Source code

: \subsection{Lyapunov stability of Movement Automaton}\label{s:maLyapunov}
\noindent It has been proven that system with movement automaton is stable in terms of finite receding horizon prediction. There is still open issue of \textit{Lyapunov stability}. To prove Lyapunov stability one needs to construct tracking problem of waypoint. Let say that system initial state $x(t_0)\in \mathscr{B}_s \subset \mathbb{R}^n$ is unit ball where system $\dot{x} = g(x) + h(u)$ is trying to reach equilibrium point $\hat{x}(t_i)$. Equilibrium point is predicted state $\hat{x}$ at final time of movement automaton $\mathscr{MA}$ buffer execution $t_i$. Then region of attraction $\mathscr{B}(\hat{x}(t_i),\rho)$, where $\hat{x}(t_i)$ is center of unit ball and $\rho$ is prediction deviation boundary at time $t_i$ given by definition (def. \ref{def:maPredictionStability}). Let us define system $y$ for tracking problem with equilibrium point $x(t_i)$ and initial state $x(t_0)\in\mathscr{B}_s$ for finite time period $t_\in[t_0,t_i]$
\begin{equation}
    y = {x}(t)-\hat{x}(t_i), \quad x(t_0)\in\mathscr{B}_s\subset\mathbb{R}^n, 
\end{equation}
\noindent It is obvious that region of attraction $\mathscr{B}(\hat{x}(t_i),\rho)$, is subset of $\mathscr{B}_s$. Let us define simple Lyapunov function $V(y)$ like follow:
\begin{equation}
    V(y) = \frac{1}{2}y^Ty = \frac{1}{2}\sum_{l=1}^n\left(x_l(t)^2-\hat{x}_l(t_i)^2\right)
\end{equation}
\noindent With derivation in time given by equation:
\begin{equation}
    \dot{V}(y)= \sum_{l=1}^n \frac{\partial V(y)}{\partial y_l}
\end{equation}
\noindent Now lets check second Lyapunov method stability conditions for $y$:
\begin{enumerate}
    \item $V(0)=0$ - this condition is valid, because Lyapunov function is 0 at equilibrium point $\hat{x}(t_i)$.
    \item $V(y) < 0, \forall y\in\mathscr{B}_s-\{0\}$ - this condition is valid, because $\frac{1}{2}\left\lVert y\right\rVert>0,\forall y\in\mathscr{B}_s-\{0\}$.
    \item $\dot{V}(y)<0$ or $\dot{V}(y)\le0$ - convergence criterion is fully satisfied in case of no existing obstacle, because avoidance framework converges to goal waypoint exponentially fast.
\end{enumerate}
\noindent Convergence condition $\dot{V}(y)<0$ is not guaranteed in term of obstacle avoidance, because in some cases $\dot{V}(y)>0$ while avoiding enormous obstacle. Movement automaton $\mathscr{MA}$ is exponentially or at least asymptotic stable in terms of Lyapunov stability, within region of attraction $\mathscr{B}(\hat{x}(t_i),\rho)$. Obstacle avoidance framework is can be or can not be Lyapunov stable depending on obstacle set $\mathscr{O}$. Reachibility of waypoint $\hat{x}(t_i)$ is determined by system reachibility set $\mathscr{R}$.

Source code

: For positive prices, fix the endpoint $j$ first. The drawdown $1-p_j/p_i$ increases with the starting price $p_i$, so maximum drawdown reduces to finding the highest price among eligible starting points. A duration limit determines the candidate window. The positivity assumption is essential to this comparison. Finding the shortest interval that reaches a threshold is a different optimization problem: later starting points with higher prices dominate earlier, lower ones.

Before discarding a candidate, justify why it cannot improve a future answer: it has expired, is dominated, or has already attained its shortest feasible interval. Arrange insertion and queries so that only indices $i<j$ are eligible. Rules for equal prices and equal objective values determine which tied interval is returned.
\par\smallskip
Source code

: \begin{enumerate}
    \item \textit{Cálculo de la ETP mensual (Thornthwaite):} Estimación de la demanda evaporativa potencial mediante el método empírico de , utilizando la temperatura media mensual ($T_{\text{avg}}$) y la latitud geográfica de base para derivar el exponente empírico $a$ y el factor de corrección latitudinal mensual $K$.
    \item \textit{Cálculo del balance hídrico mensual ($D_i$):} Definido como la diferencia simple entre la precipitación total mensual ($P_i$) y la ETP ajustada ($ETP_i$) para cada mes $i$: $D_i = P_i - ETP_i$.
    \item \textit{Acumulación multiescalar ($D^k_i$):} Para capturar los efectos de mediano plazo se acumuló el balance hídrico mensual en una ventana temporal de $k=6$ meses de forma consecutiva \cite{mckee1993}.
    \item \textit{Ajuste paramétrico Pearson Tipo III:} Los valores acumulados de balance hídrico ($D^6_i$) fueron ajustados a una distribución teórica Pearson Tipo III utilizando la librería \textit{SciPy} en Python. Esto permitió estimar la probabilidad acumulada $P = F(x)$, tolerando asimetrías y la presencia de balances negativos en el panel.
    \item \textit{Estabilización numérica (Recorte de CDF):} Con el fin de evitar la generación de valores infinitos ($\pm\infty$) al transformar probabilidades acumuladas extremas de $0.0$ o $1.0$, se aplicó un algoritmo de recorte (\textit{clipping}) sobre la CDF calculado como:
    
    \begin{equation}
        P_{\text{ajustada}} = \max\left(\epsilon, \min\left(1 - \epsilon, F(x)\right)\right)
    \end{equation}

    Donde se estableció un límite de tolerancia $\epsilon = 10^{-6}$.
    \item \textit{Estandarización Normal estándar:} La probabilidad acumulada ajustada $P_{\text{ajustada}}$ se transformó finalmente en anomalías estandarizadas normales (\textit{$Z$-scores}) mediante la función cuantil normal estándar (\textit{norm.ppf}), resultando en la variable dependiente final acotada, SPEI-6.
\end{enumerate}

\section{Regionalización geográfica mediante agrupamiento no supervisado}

- - - - -

WHAT YOU NEED TO DO:
Make a copy of each line in the records above that has the word "function".

OUTPUT OF THE EXERCISE:
\noindent It is obvious that region of attraction $\mathscr{B}(\hat{x}(t_i),\rho)$, is subset of $\mathscr{B}_s$. Let us define simple Lyapunov function $V(y)$ like follow:
    \item $V(0)=0$ - this condition is valid, because Lyapunov function is 0 at equilibrium point $\hat{x}(t_i)$.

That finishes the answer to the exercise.